When Hēmi was offered a job as a Field Officer on the KfN Whakaraupō project, he jumped at the chance. Working to restore his whenua has lit a fire under him: “I found this job and found a true sense of purpose. Because [this project is] mana whenua led, it’s putting the responsibility back into the hands of the people who know how to take care of the whenua.”

One of the most significant achievements for the Rāpaki-based crew was planting alongside the Ōmaru Stream, which runs from the top of the valley behind Rāpaki to the beach below. Water quality testing has shown high levels of nitrates in the water. The hope is that the growing plants will help filter out pollutants and improve the freshwater.

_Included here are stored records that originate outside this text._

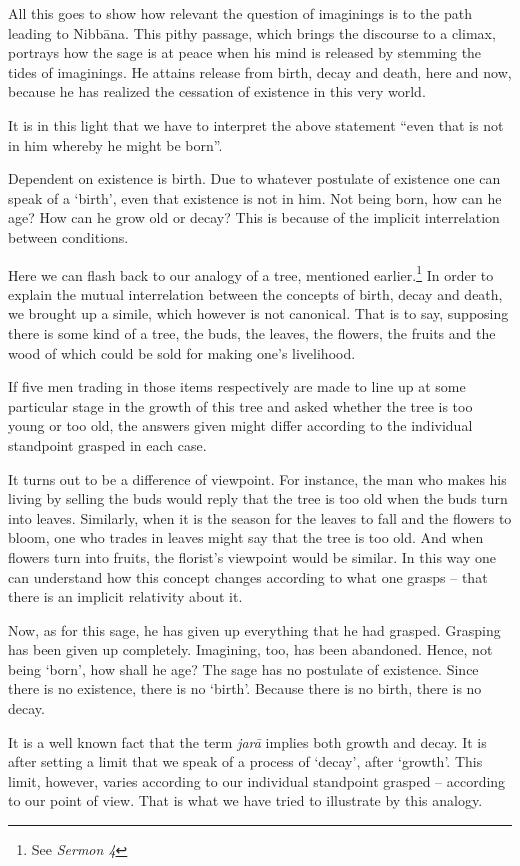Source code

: All this goes to show how relevant the question of imaginings is to the path leading to Nibbāna. This pithy passage, which brings the discourse to a climax, portrays how the sage is at peace when his mind is released by stemming the tides of imaginings. He attains release from birth, decay and death, here and now, because he has realized the cessation of existence in this very world.

It is in this light that we have to interpret the above statement ``even that is not in him whereby he might be born''.

Dependent on existence is birth. Due to whatever postulate of existence one can speak of a `birth', even that existence is not in him. Not being born, how can he age? How can he grow old or decay? This is because of the implicit interrelation between conditions.

Here we can flash back to our analogy of a tree, mentioned earlier.\footnote{See \emph{Sermon 4}} In order to explain the mutual interrelation between the concepts of birth, decay and death, we brought up a simile, which however is not canonical. That is to say, supposing there is some kind of a tree, the buds, the leaves, the flowers, the fruits and the wood of which could be sold for making one's livelihood.

If five men trading in those items respectively are made to line up at some particular stage in the growth of this tree and asked whether the tree is too young or too old, the answers given might differ according to the individual standpoint grasped in each case.

It turns out to be a difference of viewpoint. For instance, the man who makes his living by selling the buds would reply that the tree is too old when the buds turn into leaves. Similarly, when it is the season for the leaves to fall and the flowers to bloom, one who trades in leaves might say that the tree is too old. And when flowers turn into fruits, the florist's viewpoint would be similar. In this way one can understand how this concept changes according to what one grasps -- that there is an implicit relativity about it.

Now, as for this sage, he has given up everything that he had grasped. Grasping has been given up completely. Imagining, too, has been abandoned. Hence, not being `born', how shall he age? The sage has no postulate of existence. Since there is no existence, there is no `birth'. Because there is no birth, there is no decay.

It is a well known fact that the term \emph{jarā} implies both growth and decay. It is after setting a limit that we speak of a process of `decay', after `growth'. This limit, however, varies according to our individual standpoint grasped -- according to our point of view. That is what we have tried to illustrate by this analogy.

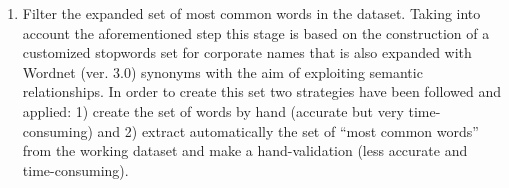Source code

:\documentclass{llncs}
\begin{document}
\begin{enumerate}
%  

\item Filter the expanded set of most common words in the dataset. Taking into account 
the aforementioned step this stage is based on the construction of a customized stopwords 
set for corporate names that is also expanded with Wordnet (ver. 3.0) synonyms with the aim of 
exploiting semantic relationships. In order to create this set two strategies have been followed and applied: 1) create the set 
of words by hand (accurate but very time-consuming) and 2) extract automatically the set of ``most common words'' from the 
working dataset and make a hand-validation (less accurate and time-consuming). 
    
%
%


\end{enumerate}
\end{document}
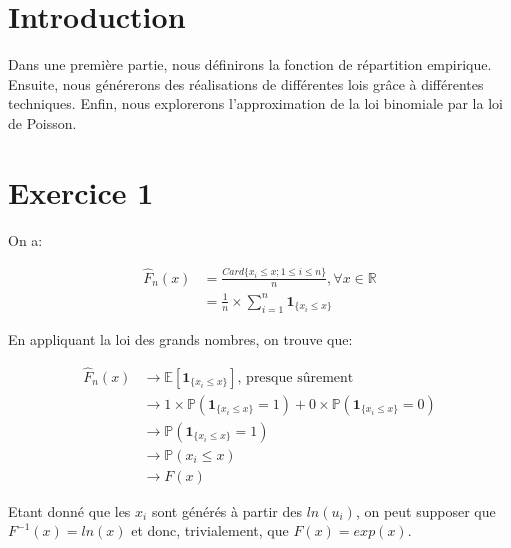 \documentclass{article}
\begin{document}
\begin{multicols}{2}

\section{Introduction}\label{sec:intro}

Dans une première partie, nous définirons la fonction de répartition empirique.
Ensuite, nous générerons des réalisations de différentes lois grâce à
différentes techniques. Enfin, nous explorerons l'approximation de la loi
binomiale par la loi de Poisson.


\section{Exercice 1}\label{sec:ex1}

On a:

\begin{equation}
    \begin{split}
        \hat{F}_n(x) &= \frac{Card\{x_i \leq x; 1 \leq i \leq n\}}{n}, \forall x \in \mathbb{R} \\
                     &= \frac{1}{n} \times \sum_{i = 1}^{n} \mathbf{1}_{\{x_i \leq x\}}
    \end{split}
\end{equation}

En appliquant la loi des grands nombres, on trouve que:

\begin{equation}
    \begin{split}
        \hat{F}_n(x) &\to \mathbb{E}[\mathbf{1}_{\{x_i \leq x\}}]\text{, presque sûrement}\\
                     &\to 1 \times \mathbb{P}(\mathbf{1}_{\{x_i \leq x\}} = 1) + 0 \times \mathbb{P}(\mathbf{1}_{\{x_i \leq x\}} = 0)\\
                     &\to \mathbb{P}(\mathbf{1}_{\{x_i \leq x\}} = 1)\\
                     &\to \mathbb{P}(x_i \leq x)\\
                     &\to F(x)
    \end{split}
\end{equation}

Etant donné que les $x_i$ sont générés à partir des $ln(u_i)$, on peut supposer
que $F^{-1}(x) = ln(x)$ et donc, trivialement, que $F(x) = exp(x)$.


\end{multicols}
\end{document}
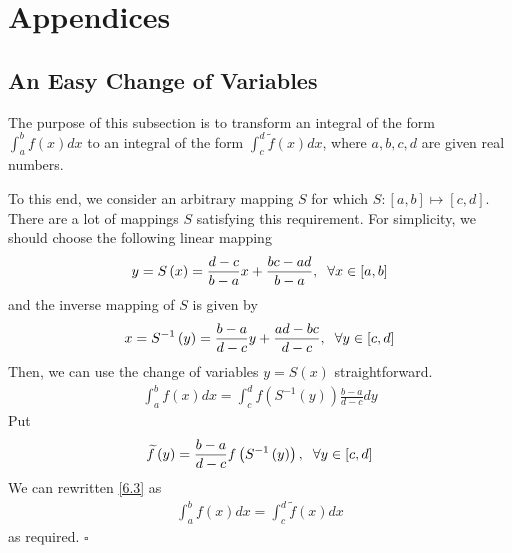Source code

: \documentclass[a4paper]{article}
\numberwithin{equation}{section}
\begin{document}
\section{Appendices}
\subsection{An Easy Change of Variables}
The purpose of this subsection is to transform an integral of the form $\int_a^b {f\left( x \right)dx} $ to an integral of the form $\int_c^d {\widetilde f\left( x \right)dx} $, where $a,b,c,d$ are given real numbers. 

To this end, we consider an arbitrary mapping $S$ for which $S:\left[ {a,b} \right] \mapsto \left[ {c,d} \right]$. There are a lot of mappings $S$ satisfying this requirement. For simplicity, we should choose the following linear mapping
\begin{align}
y=S\left( x \right) = \frac{{d - c}}{{b - a}}x + \frac{{bc - ad}}{{b - a}},\hspace{0.2cm}\forall x \in \left[ {a,b} \right]
\end{align}
and the inverse mapping of $S$ is given by
\begin{align}
x = {S^{ - 1}}\left( y \right) = \frac{{b - a}}{{d - c}}y + \frac{{ad - bc}}{{d - c}},\hspace{0.2cm}\forall y \in \left[ {c,d} \right]
\end{align}
Then, we can use the change of variables $y=S\left(x\right)$ straightforward. 
\begin{align}
\label{6.3}
\int_a^b {f\left( x \right)dx}  = \int_c^d {f\left( {{S^{ - 1}}\left( y \right)} \right)\frac{{b - a}}{{d - c}}dy} 
\end{align}
Put 
\begin{align}
\widetilde f\left( y \right) = \frac{{b - a}}{{d - c}}f\left( {{S^{ - 1}}\left( y \right)} \right),\hspace{0.2cm}\forall y \in \left[ {c,d} \right]
\end{align}
We can rewritten \eqref{6.3} as
\begin{align}
\int_a^b {f\left( x \right)dx}  = \int_c^d {\widetilde f\left( x \right)dx} 
\end{align}
as required. \hfill $\square$
\end{document}
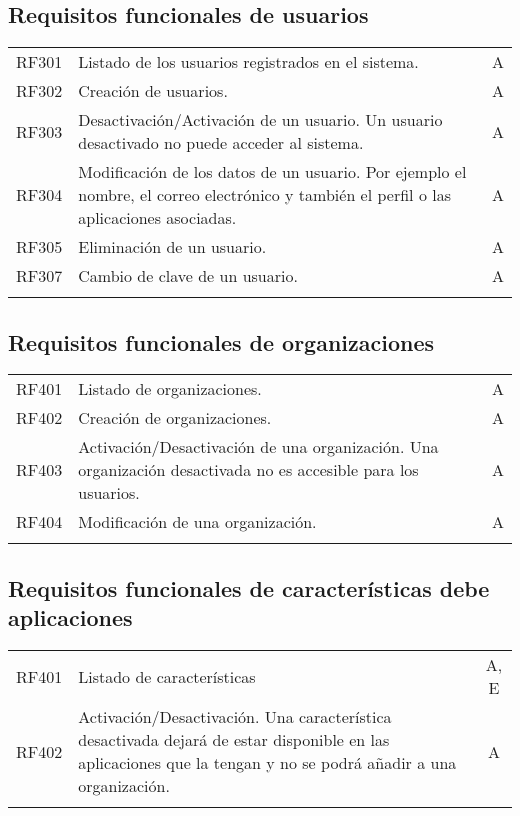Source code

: \subsection{Requisitos funcionales de usuarios}
\begin{longtable}{lp{13cm}c}
  RF301\label{RF301} & Listado de los usuarios registrados en el sistema. & A \\
  RF302\label{RF302} & Creación de usuarios. & A \\
  RF303\label{RF303} & Desactivación/Activación de un usuario. Un usuario desactivado no puede acceder al sistema. & A \\
  RF304\label{RF304} & Modificación de los datos de un usuario. Por ejemplo el nombre, el correo electrónico y también el perfil o las aplicaciones asociadas. & A \\
  RF305\label{RF305} & Eliminación de un usuario. & A \\
  RF307\label{RF307} & Cambio de clave de un usuario. & A \\
  \label{cuadro:requisitos-funcionales-de-usuarios}
\end{longtable}

\subsection{Requisitos funcionales de organizaciones}
\begin{longtable}{lp{13cm}c}
  RF401\label{RF401} & Listado de organizaciones. & A \\
  RF402\label{RF402} & Creación de organizaciones. & A \\
  RF403\label{RF403} & Activación/Desactivación de una organización. Una organización desactivada no es accesible para los usuarios. & A \\
  RF404\label{RF404} & Modificación de una organización. & A \\
  \label{cuadro:requisitos-funcionales-de-organizaciones}
\end{longtable}

\subsection{Requisitos funcionales de características debe aplicaciones}
\begin{longtable}{lp{13cm}c}
  RF401\label{RF401} & Listado de características & A, E \\
  RF402\label{RF402} & Activación/Desactivación. Una característica desactivada dejará de estar disponible en las aplicaciones que la tengan y no se podrá añadir a una organización. & A \\
  \label{cuadro:requisitos-funcionales-de-aplicaciones}
\end{longtable}

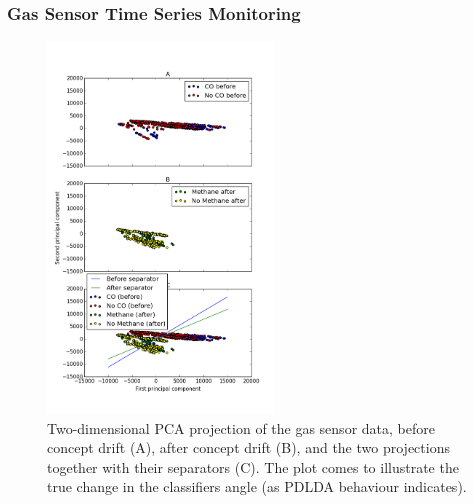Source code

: \documentclass{sig-alternate-05-2015}
\begin{document}


\subsubsection{Gas Sensor Time Series Monitoring} 

\begin{figure}[h!]
\centering
\includegraphics[width=60mm]{BigGas/showData.png}
\caption{Two-dimensional PCA projection of the gas sensor data, 
before concept drift (A), after concept drift (B), 
and the two projections together with their separators (C). 
The plot comes to illustrate the true change in the classifiers angle (as PDLDA
behaviour indicates).}
\label{BigGasShowData}
\end{figure}
\end{document}

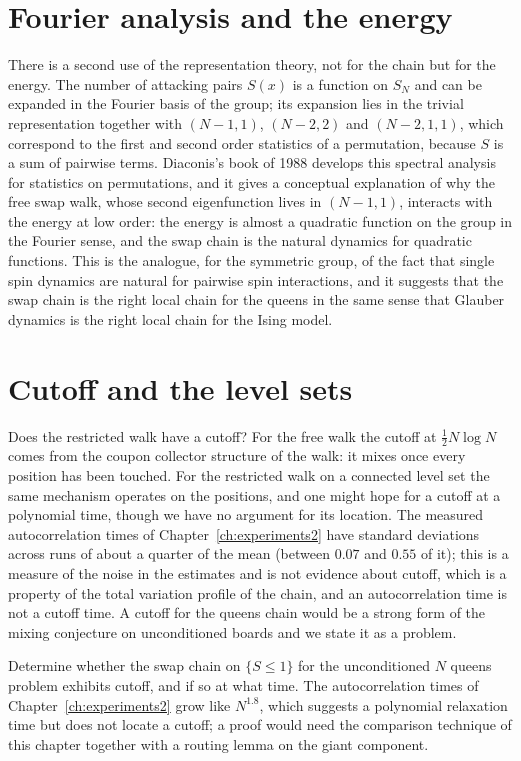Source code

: \section{Fourier analysis and the energy}

There is a second use of the representation theory, not for the chain but for the energy. The number of attacking pairs $S(x)$ is a function on $S_N$ and can be expanded in the Fourier basis of the group; its expansion lies in the trivial representation together with $(N-1, 1)$, $(N-2, 2)$ and $(N-2, 1, 1)$, which correspond to the first and second order statistics of a permutation, because $S$ is a sum of pairwise terms. Diaconis's book of 1988 develops this spectral analysis for statistics on permutations, and it gives a conceptual explanation of why the free swap walk, whose second eigenfunction lives in $(N-1,1)$, interacts with the energy at low order: the energy is almost a quadratic function on the group in the Fourier sense, and the swap chain is the natural dynamics for quadratic functions. This is the analogue, for the symmetric group, of the fact that single spin dynamics are natural for pairwise spin interactions, and it suggests that the swap chain is the right local chain for the queens in the same sense that Glauber dynamics is the right local chain for the Ising model.

\section{Cutoff and the level sets}

Does the restricted walk have a cutoff? For the free walk the cutoff at $\tfrac12 N \log N$ comes from the coupon collector structure of the walk: it mixes once every position has been touched. For the restricted walk on a connected level set the same mechanism operates on the positions, and one might hope for a cutoff at a polynomial time, though we have no argument for its location. The measured autocorrelation times of Chapter~\ref{ch:experiments2} have standard deviations across runs of about a quarter of the mean (between $0.07$ and $0.55$ of it); this is a measure of the noise in the estimates and is not evidence about cutoff, which is a property of the total variation profile of the chain, and an autocorrelation time is not a cutoff time. A cutoff for the queens chain would be a strong form of the mixing conjecture on unconditioned boards and we state it as a problem.

\begin{problem}
Determine whether the swap chain on $\{ S \le 1 \}$ for the unconditioned $N$ queens problem exhibits cutoff, and if so at what time. The autocorrelation times of Chapter~\ref{ch:experiments2} grow like $N^{1.8}$, which suggests a polynomial relaxation time but does not locate a cutoff; a proof would need the comparison technique of this chapter together with a routing lemma on the giant component.
\end{problem}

At the head of the harbour, the team at Living Springs have also noticed huge benefits from the Jobs for Nature funding. Field Officer Daniel Ho says, “When you take a walk in the forest compared to two years ago, you can tell the difference – the bird life is much better. It’s a quality-of-life improvement for everyone around here.”

Living Springs is a multifaceted place. While it is most well-known as a school camp and conference venue, it also boasts a working farm and its own stretch of remnant native bush, including one 800-year-old kahikatea tree that towers above the canopy. With so little indigenous forest left in Whakaraupō, the trees in Living Springs and other remnant forests are valuable seed sources for regeneration projects like KfN’s. Seeds collected from mature trees in these forests stand the best chance of survival because they are uniquely adapted to the harbour ecosystem.

Working on the Living Springs field team has been a fantastic experience for Daniel: “It’s been awesome to get my hands dirty and be part of the solution.”

Anna Colombus, the Project Manager for the Living Springs Kaimahi team, has seen the huge impact the three years of funding has had. “The Jobs for Nature funding has meant we could bring our ecological visions to life – what might have taken us ten years to achieve has only taken 2.5 years,” Anna explains. It’s been surprising just how quickly native species have returned, too. Anna grew up just around the corner from Living Springs. “When I was a kid, if we saw a kererū, we would have thought it was incredible. And now it’s like, ‘those old things’. I see them all day, every day.”

Te taiao does not know about three-yearly election cycles or annual budgets or cost-benefit ratios, but our world does. A Labour Party-led initiative, Jobs for Nature irked groups like the New Zealand Taxpayers’ Union, who, true to form, called it a “wasteful slush fund”, and it was scrapped when the new National-led coalition took power. Gone by lunchtime, as they say. Without secure funding, Kaimahi for Nature Whakaraupō, like so many other Jobs for Nature initiatives around the country, downed tools in March of 2024. Some work will continue, but much of it will rely, once again, on short-term grants and the goodwill of volunteers.

Back in the cool of the bush, the ruru keep watch. The insistent cheep cheep of a pīwakawaka follows me as I meander up the valley track. There’s no question this forest is special. You can almost see the mycelial threads connecting people to the whenua. And you can feel the mauri of the ngahere. The forest is eager to recloak the land. It’s just waiting for us.